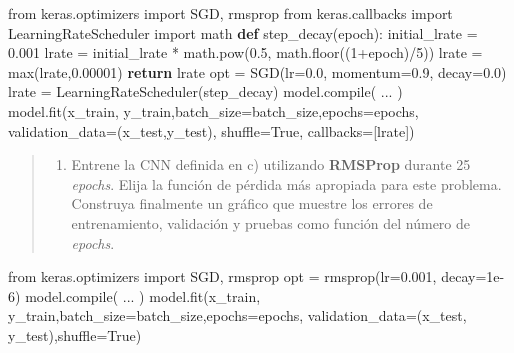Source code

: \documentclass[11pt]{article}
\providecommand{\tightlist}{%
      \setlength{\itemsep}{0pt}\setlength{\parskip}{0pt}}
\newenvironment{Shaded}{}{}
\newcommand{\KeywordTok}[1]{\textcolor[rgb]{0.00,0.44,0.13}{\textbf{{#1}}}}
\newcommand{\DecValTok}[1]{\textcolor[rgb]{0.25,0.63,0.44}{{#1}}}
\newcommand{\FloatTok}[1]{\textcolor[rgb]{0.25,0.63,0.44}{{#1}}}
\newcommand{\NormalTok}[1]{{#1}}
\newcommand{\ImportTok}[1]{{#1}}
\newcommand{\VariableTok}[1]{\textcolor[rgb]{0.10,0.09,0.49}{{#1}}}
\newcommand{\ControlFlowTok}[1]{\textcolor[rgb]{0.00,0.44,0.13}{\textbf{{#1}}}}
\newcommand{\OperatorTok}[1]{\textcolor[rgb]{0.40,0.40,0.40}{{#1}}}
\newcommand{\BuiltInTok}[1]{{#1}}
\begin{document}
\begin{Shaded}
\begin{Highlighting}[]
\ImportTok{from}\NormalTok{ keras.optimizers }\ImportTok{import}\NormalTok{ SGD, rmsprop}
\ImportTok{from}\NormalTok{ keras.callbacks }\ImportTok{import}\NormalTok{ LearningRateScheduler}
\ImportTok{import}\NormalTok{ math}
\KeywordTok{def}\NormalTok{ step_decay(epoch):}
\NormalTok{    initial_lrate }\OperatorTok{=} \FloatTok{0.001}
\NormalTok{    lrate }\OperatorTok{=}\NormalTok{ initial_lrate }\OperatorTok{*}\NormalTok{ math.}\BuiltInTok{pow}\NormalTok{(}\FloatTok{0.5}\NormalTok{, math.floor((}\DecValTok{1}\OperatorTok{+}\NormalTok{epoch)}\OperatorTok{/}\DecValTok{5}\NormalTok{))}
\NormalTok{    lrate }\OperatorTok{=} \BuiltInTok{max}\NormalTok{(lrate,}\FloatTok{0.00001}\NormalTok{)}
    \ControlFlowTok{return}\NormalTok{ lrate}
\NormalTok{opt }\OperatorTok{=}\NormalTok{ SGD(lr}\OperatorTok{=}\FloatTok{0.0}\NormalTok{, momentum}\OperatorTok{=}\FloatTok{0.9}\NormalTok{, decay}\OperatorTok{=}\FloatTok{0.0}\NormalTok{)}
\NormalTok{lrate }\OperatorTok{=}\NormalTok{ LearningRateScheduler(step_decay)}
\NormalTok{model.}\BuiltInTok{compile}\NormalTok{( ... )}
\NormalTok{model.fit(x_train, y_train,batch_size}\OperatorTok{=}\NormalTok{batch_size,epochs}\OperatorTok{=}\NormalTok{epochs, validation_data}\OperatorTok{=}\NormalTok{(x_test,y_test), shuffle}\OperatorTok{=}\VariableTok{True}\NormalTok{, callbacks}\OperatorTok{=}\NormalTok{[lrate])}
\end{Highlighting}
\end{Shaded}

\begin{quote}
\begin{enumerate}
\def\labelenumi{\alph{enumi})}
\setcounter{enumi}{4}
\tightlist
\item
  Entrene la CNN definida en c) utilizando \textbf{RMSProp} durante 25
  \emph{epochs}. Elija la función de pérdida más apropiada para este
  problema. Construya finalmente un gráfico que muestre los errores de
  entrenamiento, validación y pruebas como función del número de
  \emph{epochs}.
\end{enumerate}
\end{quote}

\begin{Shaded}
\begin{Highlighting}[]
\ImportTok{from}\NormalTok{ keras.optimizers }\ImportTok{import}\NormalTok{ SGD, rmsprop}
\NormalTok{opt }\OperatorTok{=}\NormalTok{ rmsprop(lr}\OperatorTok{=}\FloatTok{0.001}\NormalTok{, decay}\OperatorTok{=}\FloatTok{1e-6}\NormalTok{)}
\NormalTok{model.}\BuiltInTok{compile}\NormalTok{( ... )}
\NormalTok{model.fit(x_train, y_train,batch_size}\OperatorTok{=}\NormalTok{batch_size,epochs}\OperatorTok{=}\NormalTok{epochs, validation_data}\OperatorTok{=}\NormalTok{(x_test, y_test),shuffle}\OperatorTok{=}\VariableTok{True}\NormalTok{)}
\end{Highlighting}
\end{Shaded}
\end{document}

* * *

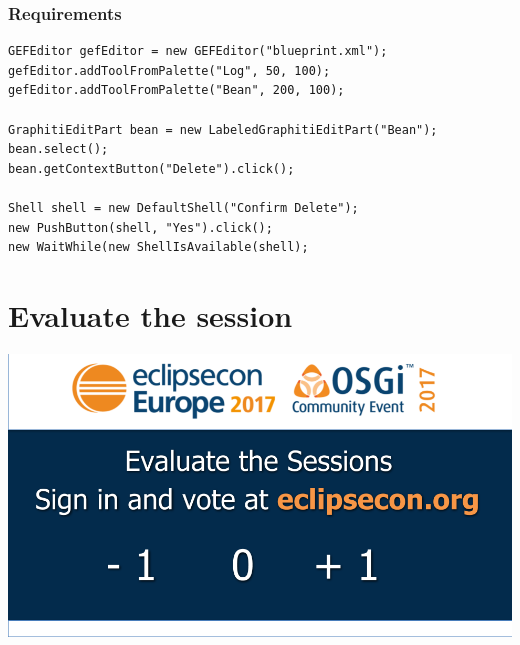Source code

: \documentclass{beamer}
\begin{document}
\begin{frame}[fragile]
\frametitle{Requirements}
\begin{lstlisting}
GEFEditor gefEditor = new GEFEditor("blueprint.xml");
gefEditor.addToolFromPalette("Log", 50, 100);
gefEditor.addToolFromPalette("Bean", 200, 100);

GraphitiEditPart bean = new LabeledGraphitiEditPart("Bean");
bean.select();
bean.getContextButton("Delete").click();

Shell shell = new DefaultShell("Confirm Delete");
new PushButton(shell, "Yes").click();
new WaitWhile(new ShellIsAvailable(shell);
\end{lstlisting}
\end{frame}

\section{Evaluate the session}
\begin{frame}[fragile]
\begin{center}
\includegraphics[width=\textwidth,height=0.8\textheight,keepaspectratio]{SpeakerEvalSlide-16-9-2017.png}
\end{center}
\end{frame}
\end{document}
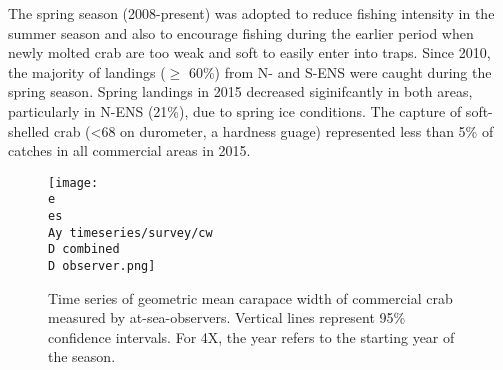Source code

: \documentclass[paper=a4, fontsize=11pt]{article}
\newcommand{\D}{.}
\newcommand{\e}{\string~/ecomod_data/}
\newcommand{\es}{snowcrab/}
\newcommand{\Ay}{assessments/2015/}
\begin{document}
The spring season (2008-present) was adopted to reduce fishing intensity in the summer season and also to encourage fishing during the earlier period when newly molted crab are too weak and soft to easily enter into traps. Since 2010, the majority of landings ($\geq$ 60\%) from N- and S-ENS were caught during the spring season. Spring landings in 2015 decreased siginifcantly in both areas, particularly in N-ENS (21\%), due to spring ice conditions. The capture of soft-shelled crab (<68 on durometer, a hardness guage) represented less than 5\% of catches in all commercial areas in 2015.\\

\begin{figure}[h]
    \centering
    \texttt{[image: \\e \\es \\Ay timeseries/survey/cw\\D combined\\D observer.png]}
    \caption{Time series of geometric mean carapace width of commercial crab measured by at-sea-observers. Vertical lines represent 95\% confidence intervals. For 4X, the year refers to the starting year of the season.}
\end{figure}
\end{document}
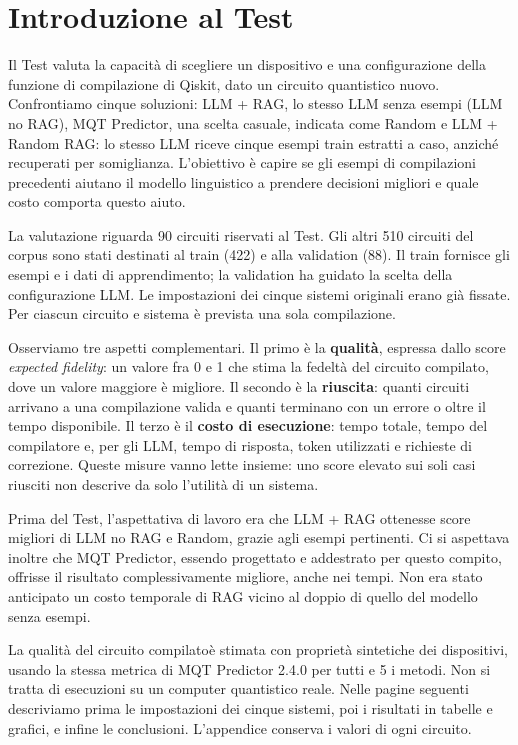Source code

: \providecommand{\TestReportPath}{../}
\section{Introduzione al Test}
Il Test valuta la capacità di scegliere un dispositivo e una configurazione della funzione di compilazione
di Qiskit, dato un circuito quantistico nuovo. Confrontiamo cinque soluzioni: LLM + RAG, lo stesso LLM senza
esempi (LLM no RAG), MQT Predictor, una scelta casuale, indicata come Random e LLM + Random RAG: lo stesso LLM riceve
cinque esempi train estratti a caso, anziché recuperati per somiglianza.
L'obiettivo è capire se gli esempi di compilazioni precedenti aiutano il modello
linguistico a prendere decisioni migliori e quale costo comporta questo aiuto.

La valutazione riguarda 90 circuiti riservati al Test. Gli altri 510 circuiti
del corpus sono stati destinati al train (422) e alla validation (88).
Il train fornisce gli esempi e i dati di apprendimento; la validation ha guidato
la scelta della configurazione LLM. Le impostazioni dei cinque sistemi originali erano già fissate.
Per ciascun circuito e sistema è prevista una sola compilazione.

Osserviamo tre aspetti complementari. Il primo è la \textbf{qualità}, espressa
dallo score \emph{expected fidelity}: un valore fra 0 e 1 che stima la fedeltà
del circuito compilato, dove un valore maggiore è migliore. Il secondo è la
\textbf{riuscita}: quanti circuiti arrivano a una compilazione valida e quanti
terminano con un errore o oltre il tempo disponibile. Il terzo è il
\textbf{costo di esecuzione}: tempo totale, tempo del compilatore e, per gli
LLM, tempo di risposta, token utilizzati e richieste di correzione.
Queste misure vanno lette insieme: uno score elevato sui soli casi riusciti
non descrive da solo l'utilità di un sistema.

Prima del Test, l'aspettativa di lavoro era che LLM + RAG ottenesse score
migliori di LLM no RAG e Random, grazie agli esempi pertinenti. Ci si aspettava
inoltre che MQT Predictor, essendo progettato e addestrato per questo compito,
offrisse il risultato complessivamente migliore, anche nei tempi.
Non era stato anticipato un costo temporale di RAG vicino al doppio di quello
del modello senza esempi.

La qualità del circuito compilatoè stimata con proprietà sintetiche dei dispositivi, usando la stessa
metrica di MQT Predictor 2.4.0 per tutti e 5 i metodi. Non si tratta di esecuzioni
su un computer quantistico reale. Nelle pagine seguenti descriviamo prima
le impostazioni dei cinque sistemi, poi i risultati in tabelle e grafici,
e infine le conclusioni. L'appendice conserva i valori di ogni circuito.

Aim of the exercise:
What lines of the material above include "cinque"? Copy each one.

Expected answer:
di Qiskit, dato un circuito quantistico nuovo. Confrontiamo cinque soluzioni: LLM + RAG, lo stesso LLM senza
cinque esempi train estratti a caso, anziché recuperati per somiglianza.
la scelta della configurazione LLM. Le impostazioni dei cinque sistemi originali erano già fissate.
le impostazioni dei cinque sistemi, poi i risultati in tabelle e grafici,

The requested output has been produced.